[Saved entries]

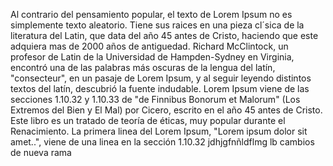 Al contrario del pensamiento popular, el texto de Lorem Ipsum no es simplemente texto
 aleatorio. Tiene sus raices en una pieza cl´sica de la literatura del Latin, que data
  del año 45 antes de Cristo, haciendo que este adquiera mas de 2000 años de antiguedad. 
  Richard McClintock, un profesor de Latin de la Universidad de Hampden-Sydney en Virginia, 
  encontró una de las palabras más oscuras de la lengua del latín, "consecteur", en un pasaje 
  de Lorem Ipsum, y al seguir leyendo distintos textos del latín, descubrió la fuente indudable. Lorem Ipsum viene de las secciones 1.10.32 y 1.10.33 de "de Finnibus Bonorum et Malorum" (Los Extremos del Bien y El Mal) por Cicero, escrito en el año 45 antes de Cristo. Este libro es un tratado de teoría de éticas, muy popular durante el Renacimiento. La primera linea del Lorem Ipsum, "Lorem ipsum dolor sit amet..", viene de una linea
 en la sección 1.10.32
 jdhjgfnñldflmg lb
 cambios de nueva rama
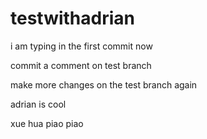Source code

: # testwithadrian

i am typing in the first commit now


commit a comment on test branch 

make more changes on the test branch again

adrian is cool






xue hua piao piao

=== ACTION ITEM ===
Could you write out again, exactly, the lines from the line containing "en la sección 1.10.32" through the last line of the records above? Leave out the pictures.

=== WRITTEN ANSWER ===
 en la sección 1.10.32
 jdhjgfnñldflmg lb
 cambios de nueva rama
Source code

: # testwithadrian

i am typing in the first commit now


commit a comment on test branch 

make more changes on the test branch again

adrian is cool






xue hua piao piao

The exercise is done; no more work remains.